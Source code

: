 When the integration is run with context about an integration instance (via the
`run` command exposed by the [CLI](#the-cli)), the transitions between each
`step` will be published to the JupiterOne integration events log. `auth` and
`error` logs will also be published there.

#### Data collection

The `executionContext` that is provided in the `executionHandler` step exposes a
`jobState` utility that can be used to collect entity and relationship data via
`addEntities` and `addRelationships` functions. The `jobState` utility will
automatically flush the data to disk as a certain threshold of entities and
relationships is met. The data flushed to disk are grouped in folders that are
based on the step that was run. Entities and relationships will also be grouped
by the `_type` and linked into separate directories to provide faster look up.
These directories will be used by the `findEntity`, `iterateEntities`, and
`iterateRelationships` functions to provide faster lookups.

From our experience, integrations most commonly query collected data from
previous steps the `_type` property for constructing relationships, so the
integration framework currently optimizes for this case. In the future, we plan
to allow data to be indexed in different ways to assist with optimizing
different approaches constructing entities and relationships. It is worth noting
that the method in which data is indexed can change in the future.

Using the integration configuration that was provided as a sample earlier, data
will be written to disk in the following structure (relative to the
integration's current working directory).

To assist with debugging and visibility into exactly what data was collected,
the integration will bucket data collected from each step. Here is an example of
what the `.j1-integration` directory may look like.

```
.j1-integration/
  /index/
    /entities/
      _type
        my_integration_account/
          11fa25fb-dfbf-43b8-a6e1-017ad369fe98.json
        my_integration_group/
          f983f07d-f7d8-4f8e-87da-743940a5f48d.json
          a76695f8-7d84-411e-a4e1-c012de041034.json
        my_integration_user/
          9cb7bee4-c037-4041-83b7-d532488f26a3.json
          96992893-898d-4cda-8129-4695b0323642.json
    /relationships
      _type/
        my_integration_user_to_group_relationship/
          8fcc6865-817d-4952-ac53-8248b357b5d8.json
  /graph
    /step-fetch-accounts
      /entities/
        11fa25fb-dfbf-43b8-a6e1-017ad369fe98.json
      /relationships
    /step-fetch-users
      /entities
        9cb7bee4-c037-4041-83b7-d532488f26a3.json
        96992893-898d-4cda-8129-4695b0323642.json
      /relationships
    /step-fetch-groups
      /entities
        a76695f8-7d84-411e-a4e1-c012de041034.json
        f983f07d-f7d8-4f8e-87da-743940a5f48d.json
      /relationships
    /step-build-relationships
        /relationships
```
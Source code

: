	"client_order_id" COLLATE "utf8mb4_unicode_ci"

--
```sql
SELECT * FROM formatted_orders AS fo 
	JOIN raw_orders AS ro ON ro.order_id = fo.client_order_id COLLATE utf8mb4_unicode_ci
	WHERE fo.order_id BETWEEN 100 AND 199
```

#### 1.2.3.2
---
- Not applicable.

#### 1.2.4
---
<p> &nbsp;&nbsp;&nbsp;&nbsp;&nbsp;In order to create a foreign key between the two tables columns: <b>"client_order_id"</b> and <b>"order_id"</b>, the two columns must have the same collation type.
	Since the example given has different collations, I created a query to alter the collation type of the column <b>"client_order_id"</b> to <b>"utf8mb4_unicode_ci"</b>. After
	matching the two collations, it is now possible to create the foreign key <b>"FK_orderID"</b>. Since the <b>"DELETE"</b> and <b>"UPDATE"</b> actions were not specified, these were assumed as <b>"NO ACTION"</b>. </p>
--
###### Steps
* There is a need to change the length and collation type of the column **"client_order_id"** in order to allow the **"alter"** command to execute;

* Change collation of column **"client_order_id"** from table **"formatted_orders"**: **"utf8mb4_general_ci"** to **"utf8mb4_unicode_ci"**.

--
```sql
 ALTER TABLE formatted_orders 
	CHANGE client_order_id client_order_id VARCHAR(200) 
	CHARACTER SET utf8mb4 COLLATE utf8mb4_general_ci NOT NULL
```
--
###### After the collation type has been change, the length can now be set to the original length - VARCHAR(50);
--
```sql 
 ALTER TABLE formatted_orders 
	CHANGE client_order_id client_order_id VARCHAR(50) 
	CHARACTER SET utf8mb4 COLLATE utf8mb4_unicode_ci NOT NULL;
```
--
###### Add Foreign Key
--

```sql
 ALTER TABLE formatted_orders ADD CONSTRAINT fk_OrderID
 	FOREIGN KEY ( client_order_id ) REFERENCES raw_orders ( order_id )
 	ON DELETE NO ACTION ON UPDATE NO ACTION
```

==============================

## ASSIGNED TASK
The job here is to find each line above with the word "UPDATE" and copy it.

## SOLVED EXERCISE
	matching the two collations, it is now possible to create the foreign key <b>"FK_orderID"</b>. Since the <b>"DELETE"</b> and <b>"UPDATE"</b> actions were not specified, these were assumed as <b>"NO ACTION"</b>. </p>
 	ON DELETE NO ACTION ON UPDATE NO ACTION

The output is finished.